According to reports, the implementation of smart grid technologies in transmission and distribution of electricity can help keep a check on increasing rates, feels France-based major Alstom. This would help emerging economies such as India where electricity tariff impacts not only household consumers but also manufacturing sector of the country.
Laurent Schmitt, Vice-President for Smart Grid Solutions of Alstom, said that electricity rates would go up by atleast two to five per cent in the next couple of years because of rise in generation cost. “This would expose more people to higher cost, but smart grid applications will help mitigate the rise in cost,” Schmitt explained.
Several political parties in India including the Aam Admi Party and BJP have claimed to reduce electricity rates if voted to power in the forthcoming general elections. However, currently this is done by way of subsidies (Aam Admi party has implemented in Delhi) that impact Government’s budget and not a long-term solution.
“The situation is evolving at the level of distribution. This is a clear political will to make things happen. We are going to see more and more distribution networks implementing smart grid concepts,” said Patrick Plas, Senior Vice-President for Grid Power Electronics and Automation at Alstom.
A smart grid means an intelligent electrical network with two-way flow of energy and real-time information between power generation, grid operators and consumers.
Simply put this scheme would enable nation-wide monitoring of power flows across the grid, responding to fluctuations within a fraction of a second. Real-time data ensures that supplier can intervene immediately to adjust and match electricity supply to demand.

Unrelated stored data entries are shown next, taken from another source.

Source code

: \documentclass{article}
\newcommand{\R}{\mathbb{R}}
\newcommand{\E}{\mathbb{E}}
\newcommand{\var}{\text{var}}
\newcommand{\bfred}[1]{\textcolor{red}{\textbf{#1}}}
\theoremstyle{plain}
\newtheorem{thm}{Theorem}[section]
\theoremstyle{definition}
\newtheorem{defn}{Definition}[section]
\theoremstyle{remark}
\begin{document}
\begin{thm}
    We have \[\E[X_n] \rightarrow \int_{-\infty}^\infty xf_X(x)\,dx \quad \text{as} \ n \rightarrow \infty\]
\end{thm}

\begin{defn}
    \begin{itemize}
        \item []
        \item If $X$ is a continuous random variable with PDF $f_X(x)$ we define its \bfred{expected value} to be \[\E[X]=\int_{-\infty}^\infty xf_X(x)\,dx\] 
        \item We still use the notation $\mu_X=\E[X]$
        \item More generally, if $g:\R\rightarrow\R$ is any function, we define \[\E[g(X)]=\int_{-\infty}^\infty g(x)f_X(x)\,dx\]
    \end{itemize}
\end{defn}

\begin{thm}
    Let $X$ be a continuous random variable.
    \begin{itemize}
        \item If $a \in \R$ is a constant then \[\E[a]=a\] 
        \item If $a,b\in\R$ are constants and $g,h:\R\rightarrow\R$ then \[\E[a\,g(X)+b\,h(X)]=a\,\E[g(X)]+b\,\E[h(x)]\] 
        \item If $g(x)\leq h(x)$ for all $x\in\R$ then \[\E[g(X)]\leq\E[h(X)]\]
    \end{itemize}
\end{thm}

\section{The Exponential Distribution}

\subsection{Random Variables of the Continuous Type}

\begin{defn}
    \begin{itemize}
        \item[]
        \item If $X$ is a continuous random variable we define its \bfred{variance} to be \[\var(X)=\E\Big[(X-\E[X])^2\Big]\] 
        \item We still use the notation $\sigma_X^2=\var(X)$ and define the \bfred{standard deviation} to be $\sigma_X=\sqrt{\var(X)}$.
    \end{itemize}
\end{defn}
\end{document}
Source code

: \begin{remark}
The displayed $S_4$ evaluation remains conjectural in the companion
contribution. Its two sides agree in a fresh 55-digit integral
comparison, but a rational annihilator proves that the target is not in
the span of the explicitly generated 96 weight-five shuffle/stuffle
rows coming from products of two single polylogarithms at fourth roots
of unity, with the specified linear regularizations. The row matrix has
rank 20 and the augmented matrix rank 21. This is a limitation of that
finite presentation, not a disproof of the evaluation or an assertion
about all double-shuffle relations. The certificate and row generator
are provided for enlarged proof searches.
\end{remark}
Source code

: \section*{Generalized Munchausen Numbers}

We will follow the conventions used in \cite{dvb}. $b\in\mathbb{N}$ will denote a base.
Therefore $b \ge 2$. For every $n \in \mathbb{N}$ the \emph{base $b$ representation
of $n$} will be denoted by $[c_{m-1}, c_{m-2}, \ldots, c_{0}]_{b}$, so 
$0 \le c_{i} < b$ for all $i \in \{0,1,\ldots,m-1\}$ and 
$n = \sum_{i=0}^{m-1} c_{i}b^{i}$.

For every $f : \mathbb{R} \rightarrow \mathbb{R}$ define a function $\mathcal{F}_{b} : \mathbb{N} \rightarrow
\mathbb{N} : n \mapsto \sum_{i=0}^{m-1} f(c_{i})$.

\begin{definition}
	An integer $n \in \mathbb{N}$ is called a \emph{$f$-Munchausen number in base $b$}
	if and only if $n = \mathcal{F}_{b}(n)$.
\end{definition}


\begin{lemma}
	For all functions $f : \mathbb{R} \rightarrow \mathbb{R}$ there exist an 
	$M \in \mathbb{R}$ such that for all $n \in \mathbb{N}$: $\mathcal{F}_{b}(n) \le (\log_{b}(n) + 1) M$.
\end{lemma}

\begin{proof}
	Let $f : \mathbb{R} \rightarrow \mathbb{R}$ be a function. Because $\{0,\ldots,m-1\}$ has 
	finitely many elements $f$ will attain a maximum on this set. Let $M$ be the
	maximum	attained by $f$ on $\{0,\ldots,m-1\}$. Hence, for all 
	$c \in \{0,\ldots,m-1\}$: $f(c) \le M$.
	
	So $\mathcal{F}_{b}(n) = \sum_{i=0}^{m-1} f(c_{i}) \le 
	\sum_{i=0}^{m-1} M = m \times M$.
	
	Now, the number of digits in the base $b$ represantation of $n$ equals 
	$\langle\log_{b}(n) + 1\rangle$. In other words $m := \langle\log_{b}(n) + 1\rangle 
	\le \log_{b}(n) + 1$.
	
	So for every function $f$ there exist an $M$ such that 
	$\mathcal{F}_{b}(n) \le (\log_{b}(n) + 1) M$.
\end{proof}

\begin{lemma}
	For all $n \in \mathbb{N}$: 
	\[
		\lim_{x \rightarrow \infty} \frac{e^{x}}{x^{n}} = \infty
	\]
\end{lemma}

Efficiently managing the network leads to reduce in transmission losses and better management of power supply finally impacting the electricity rates. Cost management will be based on real-time information.
Smart grids offers – reliable and affordable power with integration of renewable sources into the network.
In addition to keep a check on rates, smart grid technologies also help to prevent massive blackouts (or failure of grids) such as one faced by India two years back when half of country’s population in 22 States faced darkness.
Smart grid market is realising around eight per cent compounded annual growth rate (CAGR) that would take up the market to EURO 51 billion in 2020 from €29 billion in 2013, said Plas.
Plas also added that there could be around 20 per cent savings in capital expenditure by companies after implementing smart grids.
The France-based Alstom is a global leader in implementing smart grid technologies. Currently, 12 out of 16 largest power grid operators across the globe have chosen Alstom’s solution, known as e-terra.
In India, its subsidiary Alstom T&D India has bagged an order worth of Rs. 381.7 crore from Power Grid Corporation of India Ltd (PGCIL) to supply solutions for improving the grid.
Alstom would equip 34 control centres across India with phasor measurement units, which analyses weak spots in the system in real-time and prevent the repeat of 2012 blackout.
At the same time, implementation of smart grids help integration of renewable energy into the distribution network. Currently, states such as Tamil Nadu, which has substantial renewable generation capacity, faces difficulty in bringing in such sources in to the network because of fluctuations and un-predictability in generation from wind or solar projects.
According to International Energy Agency, India would see about 25 per cent increase of renewables in total load by 2035. By that time, it would required to manage the electricity grids smartly to prevent them from collapsing.